WASHINGTON — The Senate met briefly on Saturday to send a bill to President Biden reviving key transportation programs that had lapsed two days earlier and bringing back nearly 4,000 furloughed workers.
The rare weekend session was necessary because Congress did not address expiring transportation programs when it passed legislation on Thursday to avert a government shutdown. Those reauthorizations had been included in a $1 trillion bipartisan infrastructure bill that had been scheduled for a vote on the same day but never came up amid deep divisions among congressional Democrats over the measure.
Senators approved by unanimous consent a motion from Senator Ron Wyden, Democrat of Oregon and the chairman of the Finance Committee, to extend the expiring transportation programs for 30 days and end the furloughs of 3,700 workers. The stopgap bill, which the House passed on Friday by a vote of 365 to 51, would extend the programs through Oct. 31.
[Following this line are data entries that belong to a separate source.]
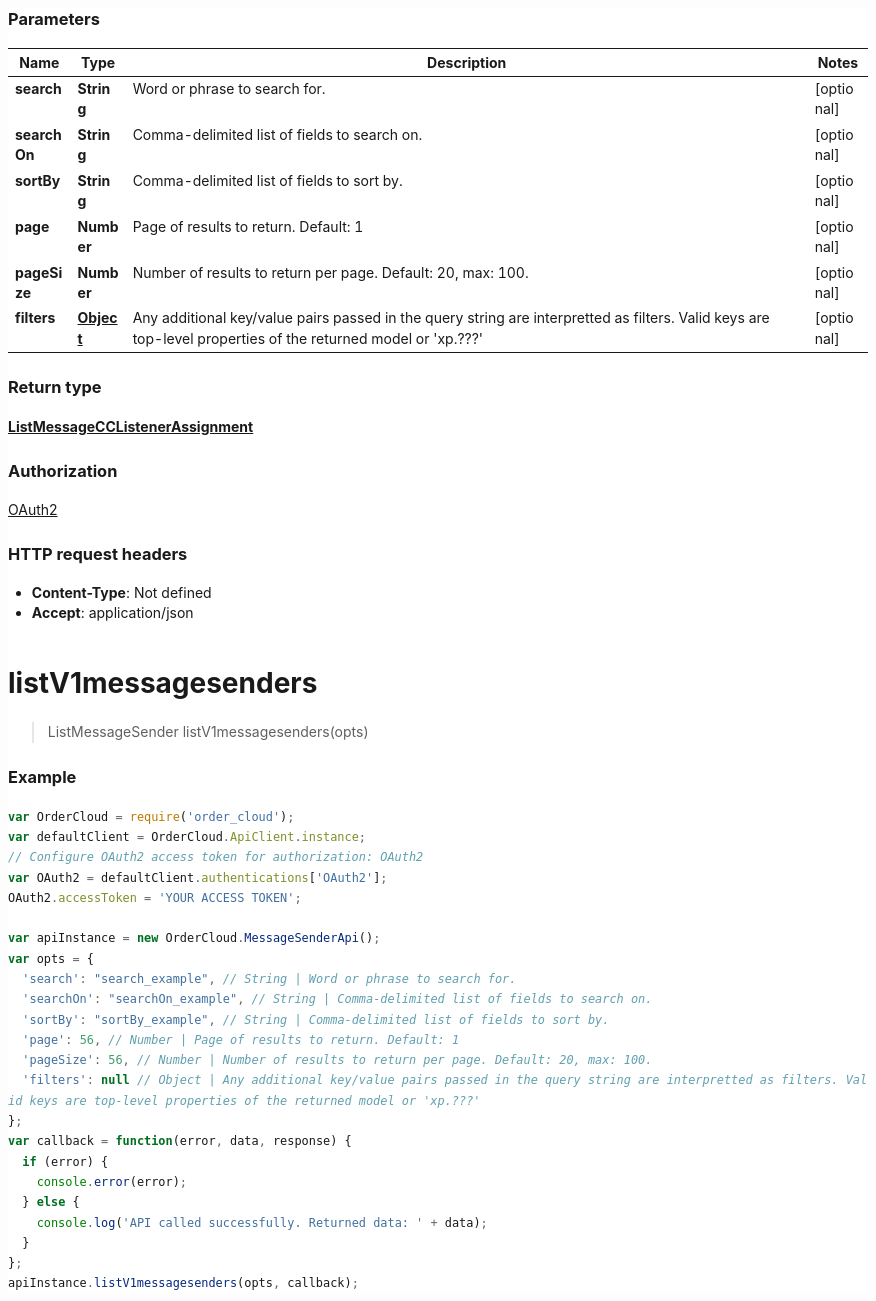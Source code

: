 ### Parameters

Name | Type | Description  | Notes
------------- | ------------- | ------------- | -------------
 **search** | **String**| Word or phrase to search for. | [optional] 
 **searchOn** | **String**| Comma-delimited list of fields to search on. | [optional] 
 **sortBy** | **String**| Comma-delimited list of fields to sort by. | [optional] 
 **page** | **Number**| Page of results to return. Default: 1 | [optional] 
 **pageSize** | **Number**| Number of results to return per page. Default: 20, max: 100. | [optional] 
 **filters** | [**Object**](.md)| Any additional key/value pairs passed in the query string are interpretted as filters. Valid keys are top-level properties of the returned model or &#39;xp.???&#39; | [optional] 

### Return type

[**ListMessageCCListenerAssignment**](ListMessageCCListenerAssignment.md)

### Authorization

[OAuth2](../README.md#OAuth2)

### HTTP request headers

 - **Content-Type**: Not defined
 - **Accept**: application/json

<a name="listV1messagesenders"></a>
# **listV1messagesenders**
> ListMessageSender listV1messagesenders(opts)



### Example
```javascript
var OrderCloud = require('order_cloud');
var defaultClient = OrderCloud.ApiClient.instance;
// Configure OAuth2 access token for authorization: OAuth2
var OAuth2 = defaultClient.authentications['OAuth2'];
OAuth2.accessToken = 'YOUR ACCESS TOKEN';

var apiInstance = new OrderCloud.MessageSenderApi();
var opts = {
  'search': "search_example", // String | Word or phrase to search for.
  'searchOn': "searchOn_example", // String | Comma-delimited list of fields to search on.
  'sortBy': "sortBy_example", // String | Comma-delimited list of fields to sort by.
  'page': 56, // Number | Page of results to return. Default: 1
  'pageSize': 56, // Number | Number of results to return per page. Default: 20, max: 100.
  'filters': null // Object | Any additional key/value pairs passed in the query string are interpretted as filters. Valid keys are top-level properties of the returned model or 'xp.???'
};
var callback = function(error, data, response) {
  if (error) {
    console.error(error);
  } else {
    console.log('API called successfully. Returned data: ' + data);
  }
};
apiInstance.listV1messagesenders(opts, callback);
```
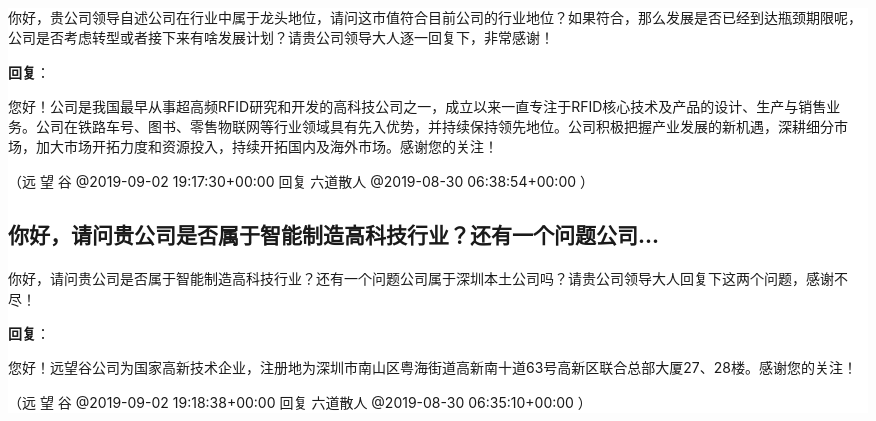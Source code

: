 你好，贵公司领导自述公司在行业中属于龙头地位，请问这市值符合目前公司的行业地位？如果符合，那么发展是否已经到达瓶颈期限呢，公司是否考虑转型或者接下来有啥发展计划？请贵公司领导大人逐一回复下，非常感谢！

**回复**：

您好！公司是我国最早从事超高频RFID研究和开发的高科技公司之一，成立以来一直专注于RFID核心技术及产品的设计、生产与销售业务。公司在铁路车号、图书、零售物联网等行业领域具有先入优势，并持续保持领先地位。公司积极把握产业发展的新机遇，深耕细分市场，加大市场开拓力度和资源投入，持续开拓国内及海外市场。感谢您的关注！ 

（远 望 谷  @2019-09-02 19:17:30+00:00 回复 六道散人  @2019-08-30 06:38:54+00:00 ）

## 你好，请问贵公司是否属于智能制造高科技行业？还有一个问题公司...

你好，请问贵公司是否属于智能制造高科技行业？还有一个问题公司属于深圳本土公司吗？请贵公司领导大人回复下这两个问题，感谢不尽！

**回复**：

您好！远望谷公司为国家高新技术企业，注册地为深圳市南山区粤海街道高新南十道63号高新区联合总部大厦27、28楼。感谢您的关注！ 

（远 望 谷  @2019-09-02 19:18:38+00:00 回复 六道散人  @2019-08-30 06:35:10+00:00 ）

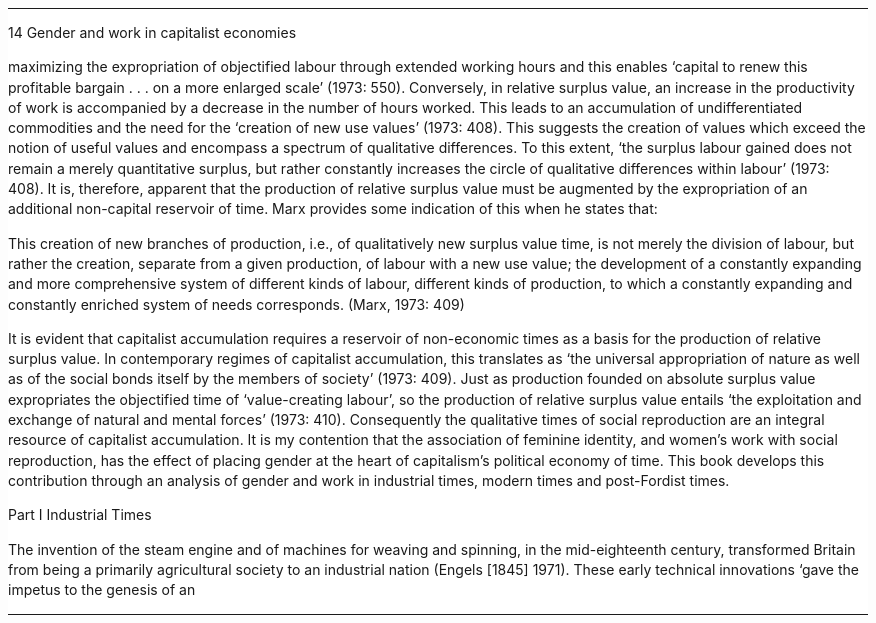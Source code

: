 
-----

14 Gender and work in capitalist economies

maximizing the expropriation of objectified labour through extended
working hours and this enables ‘capital to renew this profitable bargain . . .
on a more enlarged scale’ (1973: 550). Conversely, in relative surplus value,
an increase in the productivity of work is accompanied by a decrease in the
number of hours worked. This leads to an accumulation of undifferentiated
commodities and the need for the ‘creation of new use values’ (1973: 408).
This suggests the creation of values which exceed the notion of useful
values and encompass a spectrum of qualitative differences. To this extent,
‘the surplus labour gained does not remain a merely quantitative surplus,
but rather constantly increases the circle of qualitative differences within
labour’ (1973: 408). It is, therefore, apparent that the production of relative
surplus value must be augmented by the expropriation of an additional
non-capital reservoir of time. Marx provides some indication of this when
he states that:

This creation of new branches of production, i.e., of qualitatively new surplus value time, is not merely the division of
labour, but rather the creation, separate from a given production, of labour with a new use value; the development of a
constantly expanding and more comprehensive system of different kinds of labour, different kinds of production, to which a
constantly expanding and constantly enriched system of needs
corresponds.
(Marx, 1973: 409)

It is evident that capitalist accumulation requires a reservoir of non-economic times as a basis for the production of relative surplus value. In
contemporary regimes of capitalist accumulation, this translates as ‘the
universal appropriation of nature as well as of the social bonds itself by the
members of society’ (1973: 409). Just as production founded on absolute
surplus value expropriates the objectified time of ‘value-creating labour’, so
the production of relative surplus value entails ‘the exploitation and
exchange of natural and mental forces’ (1973: 410). Consequently the
qualitative times of social reproduction are an integral resource of capitalist
accumulation. It is my contention that the association of feminine identity,
and women’s work with social reproduction, has the effect of placing
gender at the heart of capitalism’s political economy of time. This book
develops this contribution through an analysis of gender and work in
industrial times, modern times and post-Fordist times.

Part I Industrial Times

The invention of the steam engine and of machines for weaving and
spinning, in the mid-eighteenth century, transformed Britain from being a
primarily agricultural society to an industrial nation (Engels [1845] 1971).
These early technical innovations ‘gave the impetus to the genesis of an


-----
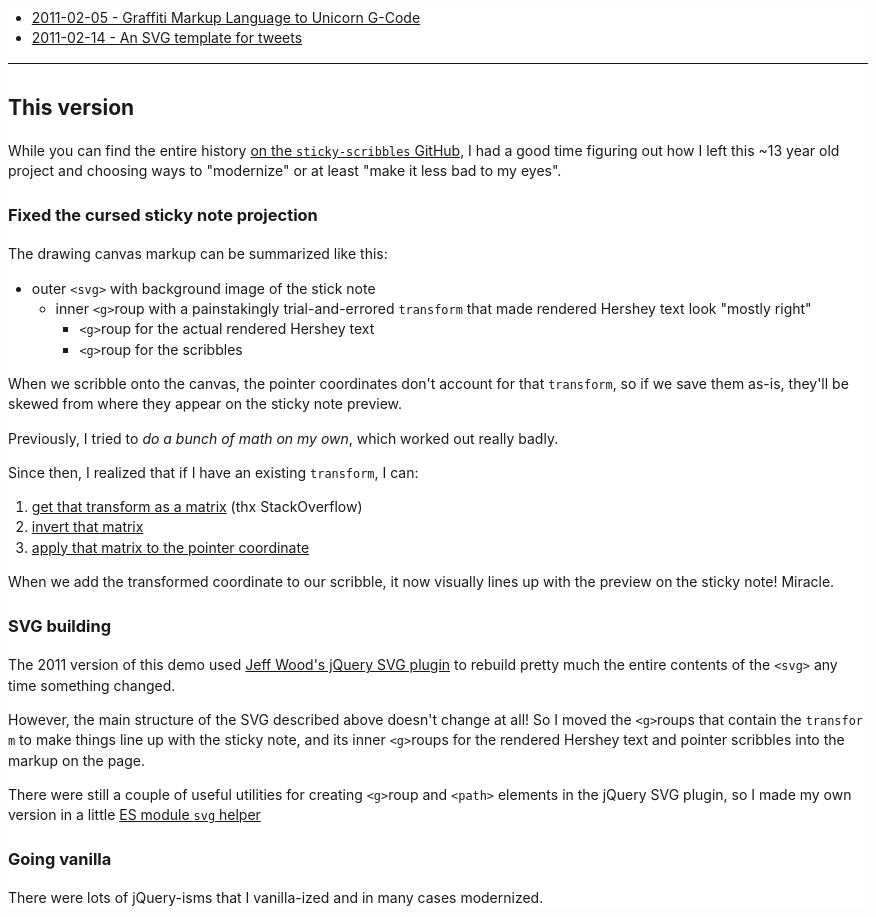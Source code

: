 - [2011-02-05 - Graffiti Markup Language to Unicorn G-Code](https://martymcgui.re/2011/02/05/thing-a-day-2011-%235-graffiti-markup-language-gml-to-unicorn/)
- [2011-02-14 - An SVG template for tweets](https://martymcgui.re/2011/02/14/thing-a-day-2011-%2314-sticky-note-tweet-template-for-unicorn/)

---

## This version

While you can find the entire history [on the `sticky-scribbles` GitHub](https://github.com/martymcguire/sticky-scribbles),
I had a good time figuring out how I left this ~13 year old project and choosing ways to "modernize"
or at least "make it less bad to my eyes".

### Fixed the cursed sticky note projection

The drawing canvas markup can be summarized like this:

- outer `<svg>` with background image of the stick note
  - inner `<g>`roup with a painstakingly trial-and-errored `transform` that made rendered Hershey
    text look "mostly right"
    - `<g>`roup for the actual rendered Hershey text
    - `<g>`roup for the scribbles

When we scribble onto the canvas, the pointer coordinates don't account for that `transform`, so
if we save them as-is, they'll be skewed from where they appear on the sticky note preview.

Previously, I tried to _do a bunch of math on my own_, which worked out really badly.

Since then, I realized that if I have an existing `transform`, I can:

1. [get that transform as a matrix](https://stackoverflow.com/a/64984121) (thx StackOverflow)
2. [invert that matrix](https://developer.mozilla.org/en-US/docs/Web/API/DOMMatrix)
3. [apply that matrix to the pointer coordinate](https://stackoverflow.com/a/33579846)

When we add the transformed coordinate to our scribble, it now visually lines up with the preview
on the sticky note! Miracle.

### SVG building

The 2011 version of this demo used [Jeff Wood's jQuery SVG plugin](http://keith-wood.name/svg.html)
to rebuild pretty much the entire contents of the `<svg>` any time something changed.

However, the main structure of the SVG described above doesn't change at all! So I moved the
`<g>`roups that contain the `transform` to make things line up with the sticky note, and its
inner `<g>`roups for the rendered Hershey text and pointer scribbles into the markup on the page.

There were still a couple of useful utilities for creating `<g>`roup and `<path>` elements in the
jQuery SVG plugin, so I made my own version in a little [ES module `svg` helper](https://github.com/martymcguire/sticky-scribbles/blob/main/js/svgHelper.js)

### Going vanilla

There were lots of jQuery-isms that I vanilla-ized and in many cases modernized.
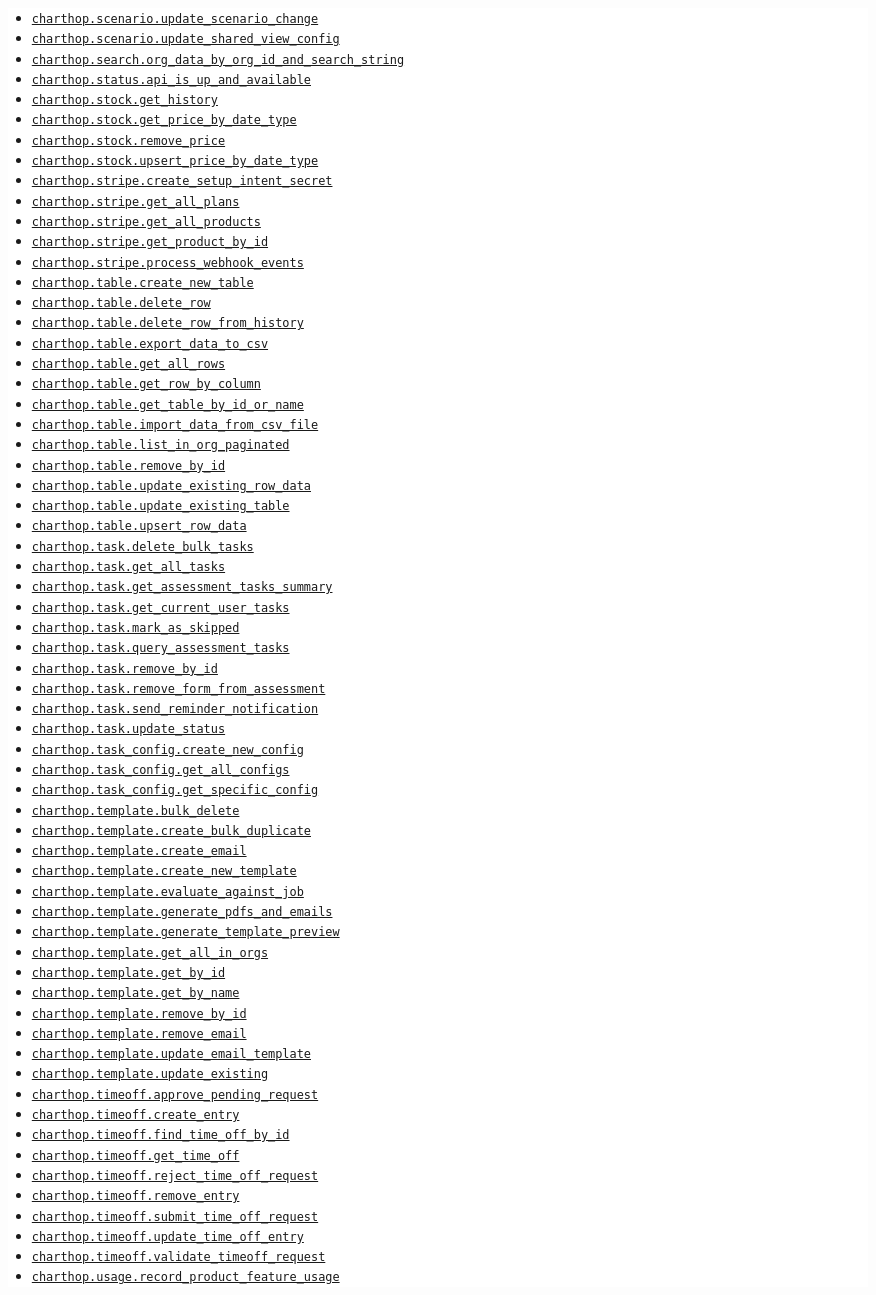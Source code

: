   * [`charthop.scenario.update_scenario_change`](#charthopscenarioupdate_scenario_change)
  * [`charthop.scenario.update_shared_view_config`](#charthopscenarioupdate_shared_view_config)
  * [`charthop.search.org_data_by_org_id_and_search_string`](#charthopsearchorg_data_by_org_id_and_search_string)
  * [`charthop.status.api_is_up_and_available`](#charthopstatusapi_is_up_and_available)
  * [`charthop.stock.get_history`](#charthopstockget_history)
  * [`charthop.stock.get_price_by_date_type`](#charthopstockget_price_by_date_type)
  * [`charthop.stock.remove_price`](#charthopstockremove_price)
  * [`charthop.stock.upsert_price_by_date_type`](#charthopstockupsert_price_by_date_type)
  * [`charthop.stripe.create_setup_intent_secret`](#charthopstripecreate_setup_intent_secret)
  * [`charthop.stripe.get_all_plans`](#charthopstripeget_all_plans)
  * [`charthop.stripe.get_all_products`](#charthopstripeget_all_products)
  * [`charthop.stripe.get_product_by_id`](#charthopstripeget_product_by_id)
  * [`charthop.stripe.process_webhook_events`](#charthopstripeprocess_webhook_events)
  * [`charthop.table.create_new_table`](#charthoptablecreate_new_table)
  * [`charthop.table.delete_row`](#charthoptabledelete_row)
  * [`charthop.table.delete_row_from_history`](#charthoptabledelete_row_from_history)
  * [`charthop.table.export_data_to_csv`](#charthoptableexport_data_to_csv)
  * [`charthop.table.get_all_rows`](#charthoptableget_all_rows)
  * [`charthop.table.get_row_by_column`](#charthoptableget_row_by_column)
  * [`charthop.table.get_table_by_id_or_name`](#charthoptableget_table_by_id_or_name)
  * [`charthop.table.import_data_from_csv_file`](#charthoptableimport_data_from_csv_file)
  * [`charthop.table.list_in_org_paginated`](#charthoptablelist_in_org_paginated)
  * [`charthop.table.remove_by_id`](#charthoptableremove_by_id)
  * [`charthop.table.update_existing_row_data`](#charthoptableupdate_existing_row_data)
  * [`charthop.table.update_existing_table`](#charthoptableupdate_existing_table)
  * [`charthop.table.upsert_row_data`](#charthoptableupsert_row_data)
  * [`charthop.task.delete_bulk_tasks`](#charthoptaskdelete_bulk_tasks)
  * [`charthop.task.get_all_tasks`](#charthoptaskget_all_tasks)
  * [`charthop.task.get_assessment_tasks_summary`](#charthoptaskget_assessment_tasks_summary)
  * [`charthop.task.get_current_user_tasks`](#charthoptaskget_current_user_tasks)
  * [`charthop.task.mark_as_skipped`](#charthoptaskmark_as_skipped)
  * [`charthop.task.query_assessment_tasks`](#charthoptaskquery_assessment_tasks)
  * [`charthop.task.remove_by_id`](#charthoptaskremove_by_id)
  * [`charthop.task.remove_form_from_assessment`](#charthoptaskremove_form_from_assessment)
  * [`charthop.task.send_reminder_notification`](#charthoptasksend_reminder_notification)
  * [`charthop.task.update_status`](#charthoptaskupdate_status)
  * [`charthop.task_config.create_new_config`](#charthoptask_configcreate_new_config)
  * [`charthop.task_config.get_all_configs`](#charthoptask_configget_all_configs)
  * [`charthop.task_config.get_specific_config`](#charthoptask_configget_specific_config)
  * [`charthop.template.bulk_delete`](#charthoptemplatebulk_delete)
  * [`charthop.template.create_bulk_duplicate`](#charthoptemplatecreate_bulk_duplicate)
  * [`charthop.template.create_email`](#charthoptemplatecreate_email)
  * [`charthop.template.create_new_template`](#charthoptemplatecreate_new_template)
  * [`charthop.template.evaluate_against_job`](#charthoptemplateevaluate_against_job)
  * [`charthop.template.generate_pdfs_and_emails`](#charthoptemplategenerate_pdfs_and_emails)
  * [`charthop.template.generate_template_preview`](#charthoptemplategenerate_template_preview)
  * [`charthop.template.get_all_in_orgs`](#charthoptemplateget_all_in_orgs)
  * [`charthop.template.get_by_id`](#charthoptemplateget_by_id)
  * [`charthop.template.get_by_name`](#charthoptemplateget_by_name)
  * [`charthop.template.remove_by_id`](#charthoptemplateremove_by_id)
  * [`charthop.template.remove_email`](#charthoptemplateremove_email)
  * [`charthop.template.update_email_template`](#charthoptemplateupdate_email_template)
  * [`charthop.template.update_existing`](#charthoptemplateupdate_existing)
  * [`charthop.timeoff.approve_pending_request`](#charthoptimeoffapprove_pending_request)
  * [`charthop.timeoff.create_entry`](#charthoptimeoffcreate_entry)
  * [`charthop.timeoff.find_time_off_by_id`](#charthoptimeofffind_time_off_by_id)
  * [`charthop.timeoff.get_time_off`](#charthoptimeoffget_time_off)
  * [`charthop.timeoff.reject_time_off_request`](#charthoptimeoffreject_time_off_request)
  * [`charthop.timeoff.remove_entry`](#charthoptimeoffremove_entry)
  * [`charthop.timeoff.submit_time_off_request`](#charthoptimeoffsubmit_time_off_request)
  * [`charthop.timeoff.update_time_off_entry`](#charthoptimeoffupdate_time_off_entry)
  * [`charthop.timeoff.validate_timeoff_request`](#charthoptimeoffvalidate_timeoff_request)
  * [`charthop.usage.record_product_feature_usage`](#charthopusagerecord_product_feature_usage)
It now heads to President Biden, who is expected to sign it.
The Saturday vote capped an intense week at the Capitol, where Democrats tried and failed to advance a major piece of Mr. Biden’s agenda. The nearly 100-member Congressional Progressive Caucus blocked a vote on the $1 trillion infrastructure bill in the House, seeking leverage to secure passage of a larger $3.5 trillion domestic policy bill that Mr. Biden, Speaker Nancy Pelosi and Senator Chuck Schumer, Democrat of New York and the majority leader, had assured the caucus would advance as part of a “two-track” process with the infrastructure bill.
The progressives’ stance forced Ms. Pelosi to delay a planned vote on the infrastructure bill and ultimately prompted Mr. Biden to side with them in saying that there could be no vote on that bill until agreement on the far broader social policy and climate measure had been reached.
In a letter to lawmakers on Saturday, Ms. Pelosi urged passage of the infrastructure bill by the end of the month, and signaled that Democratic leaders were continuing to negotiate the broader social policy and climate bill with Senators Joe Manchin III of West Virginia and Kyrsten Sinema of Arizona, two Democratic holdouts who are key swing votes needed to pass legislation in the Senate.
“Again, we will and must pass both bills soon,” Ms. Pelosi wrote. “We have the responsibility and the opportunity to do so.”
Ms. Sinema released a statement on Saturday condemning the delay of the vote on infrastructure, calling it a “failure” and “deeply disappointing for communities across our country.”
“Denying Americans millions of good-paying jobs, safer roads, cleaner water, more reliable electricity and better broadband only hurts everyday families,” Ms. Sinema said. “Arizonans, and all everyday Americans, expect their lawmakers to consider legislation on the merits — rather than obstruct new jobs and critical infrastructure investments for no substantive reason.”